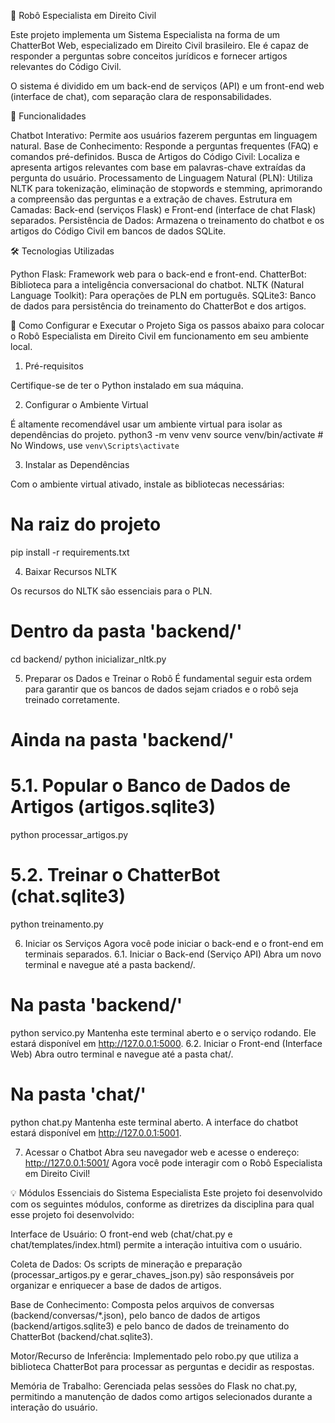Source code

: 🤖 Robô Especialista em Direito Civil

Este projeto implementa um Sistema Especialista na forma de um ChatterBot Web, especializado em Direito Civil brasileiro. Ele é capaz de responder a perguntas sobre conceitos jurídicos e fornecer artigos relevantes do Código Civil.

O sistema é dividido em um back-end de serviços (API) e um front-end web (interface de chat), com separação clara de responsabilidades.

🌟 Funcionalidades

Chatbot Interativo: Permite aos usuários fazerem perguntas em linguagem natural.
Base de Conhecimento: Responde a perguntas frequentes (FAQ) e comandos pré-definidos.
Busca de Artigos do Código Civil: Localiza e apresenta artigos relevantes com base em palavras-chave extraídas da pergunta do usuário.
Processamento de Linguagem Natural (PLN): Utiliza NLTK para tokenização, eliminação de stopwords e stemming, aprimorando a compreensão das perguntas e a extração de chaves.
Estrutura em Camadas: Back-end (serviços Flask) e Front-end (interface de chat Flask) separados.
Persistência de Dados: Armazena o treinamento do chatbot e os artigos do Código Civil em bancos de dados SQLite.

🛠️ Tecnologias Utilizadas

Python
Flask: Framework web para o back-end e front-end.
ChatterBot: Biblioteca para a inteligência conversacional do chatbot.
NLTK (Natural Language Toolkit): Para operações de PLN em português.
SQLite3: Banco de dados para persistência do treinamento do ChatterBot e dos artigos.

🚀 Como Configurar e Executar o Projeto
Siga os passos abaixo para colocar o Robô Especialista em Direito Civil em funcionamento em seu ambiente local.

1. Pré-requisitos

Certifique-se de ter o Python instalado em sua máquina.

2. Configurar o Ambiente Virtual

É altamente recomendável usar um ambiente virtual para isolar as dependências do projeto.
python3 -m venv venv
source venv/bin/activate # No Windows, use `venv\Scripts\activate`

3. Instalar as Dependências

Com o ambiente virtual ativado, instale as bibliotecas necessárias:
# Na raiz do projeto
pip install -r requirements.txt

4. Baixar Recursos NLTK

Os recursos do NLTK são essenciais para o PLN.
# Dentro da pasta 'backend/'
cd backend/
python inicializar_nltk.py

5. Preparar os Dados e Treinar o Robô
É fundamental seguir esta ordem para garantir que os bancos de dados sejam criados e o robô seja treinado corretamente.
# Ainda na pasta 'backend/'
# 5.1. Popular o Banco de Dados de Artigos (artigos.sqlite3)
python processar_artigos.py
# 5.2. Treinar o ChatterBot (chat.sqlite3)
python treinamento.py

6. Iniciar os Serviços
Agora você pode iniciar o back-end e o front-end em terminais separados.
6.1. Iniciar o Back-end (Serviço API)
Abra um novo terminal e navegue até a pasta backend/.
# Na pasta 'backend/'
python servico.py
Mantenha este terminal aberto e o serviço rodando. Ele estará disponível em http://127.0.0.1:5000.
6.2. Iniciar o Front-end (Interface Web)
Abra outro terminal e navegue até a pasta chat/.
# Na pasta 'chat/'
python chat.py
Mantenha este terminal aberto. A interface do chatbot estará disponível em http://127.0.0.1:5001.

7. Acessar o Chatbot
Abra seu navegador web e acesse o endereço:
http://127.0.0.1:5001/
Agora você pode interagir com o Robô Especialista em Direito Civil!

💡 Módulos Essenciais do Sistema Especialista
Este projeto foi desenvolvido com os seguintes módulos, conforme as diretrizes da disciplina para qual esse projeto foi desenvolvido:

Interface de Usuário: O front-end web (chat/chat.py e chat/templates/index.html) permite a interação intuitiva com o usuário.

Coleta de Dados: Os scripts de mineração e preparação (processar_artigos.py e gerar_chaves_json.py) são responsáveis por organizar e enriquecer a base de dados de artigos.

Base de Conhecimento: Composta pelos arquivos de conversas (backend/conversas/*.json), pelo banco de dados de artigos (backend/artigos.sqlite3) e pelo banco de dados de treinamento do ChatterBot (backend/chat.sqlite3).

Motor/Recurso de Inferência: Implementado pelo robo.py que utiliza a biblioteca ChatterBot para processar as perguntas e decidir as respostas.

Memória de Trabalho: Gerenciada pelas sessões do Flask no chat.py, permitindo a manutenção de dados como artigos selecionados durante a interação do usuário.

» ACTIVITY:
An unaltered copy of the material, without images, should be set down.

» RESPONSE AREA:
Source code

: 🤖 Robô Especialista em Direito Civil

Este projeto implementa um Sistema Especialista na forma de um ChatterBot Web, especializado em Direito Civil brasileiro. Ele é capaz de responder a perguntas sobre conceitos jurídicos e fornecer artigos relevantes do Código Civil.

O sistema é dividido em um back-end de serviços (API) e um front-end web (interface de chat), com separação clara de responsabilidades.

🌟 Funcionalidades

Chatbot Interativo: Permite aos usuários fazerem perguntas em linguagem natural.
Base de Conhecimento: Responde a perguntas frequentes (FAQ) e comandos pré-definidos.
Busca de Artigos do Código Civil: Localiza e apresenta artigos relevantes com base em palavras-chave extraídas da pergunta do usuário.
Processamento de Linguagem Natural (PLN): Utiliza NLTK para tokenização, eliminação de stopwords e stemming, aprimorando a compreensão das perguntas e a extração de chaves.
Estrutura em Camadas: Back-end (serviços Flask) e Front-end (interface de chat Flask) separados.
Persistência de Dados: Armazena o treinamento do chatbot e os artigos do Código Civil em bancos de dados SQLite.

🛠️ Tecnologias Utilizadas

Python
Flask: Framework web para o back-end e front-end.
ChatterBot: Biblioteca para a inteligência conversacional do chatbot.
NLTK (Natural Language Toolkit): Para operações de PLN em português.
SQLite3: Banco de dados para persistência do treinamento do ChatterBot e dos artigos.

🚀 Como Configurar e Executar o Projeto
Siga os passos abaixo para colocar o Robô Especialista em Direito Civil em funcionamento em seu ambiente local.

1. Pré-requisitos

Certifique-se de ter o Python instalado em sua máquina.

2. Configurar o Ambiente Virtual

É altamente recomendável usar um ambiente virtual para isolar as dependências do projeto.
python3 -m venv venv
source venv/bin/activate # No Windows, use `venv\Scripts\activate`

3. Instalar as Dependências

Com o ambiente virtual ativado, instale as bibliotecas necessárias:
# Na raiz do projeto
pip install -r requirements.txt

4. Baixar Recursos NLTK

Os recursos do NLTK são essenciais para o PLN.
# Dentro da pasta 'backend/'
cd backend/
python inicializar_nltk.py

5. Preparar os Dados e Treinar o Robô
É fundamental seguir esta ordem para garantir que os bancos de dados sejam criados e o robô seja treinado corretamente.
# Ainda na pasta 'backend/'
# 5.1. Popular o Banco de Dados de Artigos (artigos.sqlite3)
python processar_artigos.py
# 5.2. Treinar o ChatterBot (chat.sqlite3)
python treinamento.py

6. Iniciar os Serviços
Agora você pode iniciar o back-end e o front-end em terminais separados.
6.1. Iniciar o Back-end (Serviço API)
Abra um novo terminal e navegue até a pasta backend/.
# Na pasta 'backend/'
python servico.py
Mantenha este terminal aberto e o serviço rodando. Ele estará disponível em http://127.0.0.1:5000.
6.2. Iniciar o Front-end (Interface Web)
Abra outro terminal e navegue até a pasta chat/.
# Na pasta 'chat/'
python chat.py
Mantenha este terminal aberto. A interface do chatbot estará disponível em http://127.0.0.1:5001.

7. Acessar o Chatbot
Abra seu navegador web e acesse o endereço:
http://127.0.0.1:5001/
Agora você pode interagir com o Robô Especialista em Direito Civil!

💡 Módulos Essenciais do Sistema Especialista
Este projeto foi desenvolvido com os seguintes módulos, conforme as diretrizes da disciplina para qual esse projeto foi desenvolvido:

Interface de Usuário: O front-end web (chat/chat.py e chat/templates/index.html) permite a interação intuitiva com o usuário.

Coleta de Dados: Os scripts de mineração e preparação (processar_artigos.py e gerar_chaves_json.py) são responsáveis por organizar e enriquecer a base de dados de artigos.

Base de Conhecimento: Composta pelos arquivos de conversas (backend/conversas/*.json), pelo banco de dados de artigos (backend/artigos.sqlite3) e pelo banco de dados de treinamento do ChatterBot (backend/chat.sqlite3).

Motor/Recurso de Inferência: Implementado pelo robo.py que utiliza a biblioteca ChatterBot para processar as perguntas e decidir as respostas.

Memória de Trabalho: Gerenciada pelas sessões do Flask no chat.py, permitindo a manutenção de dados como artigos selecionados durante a interação do usuário.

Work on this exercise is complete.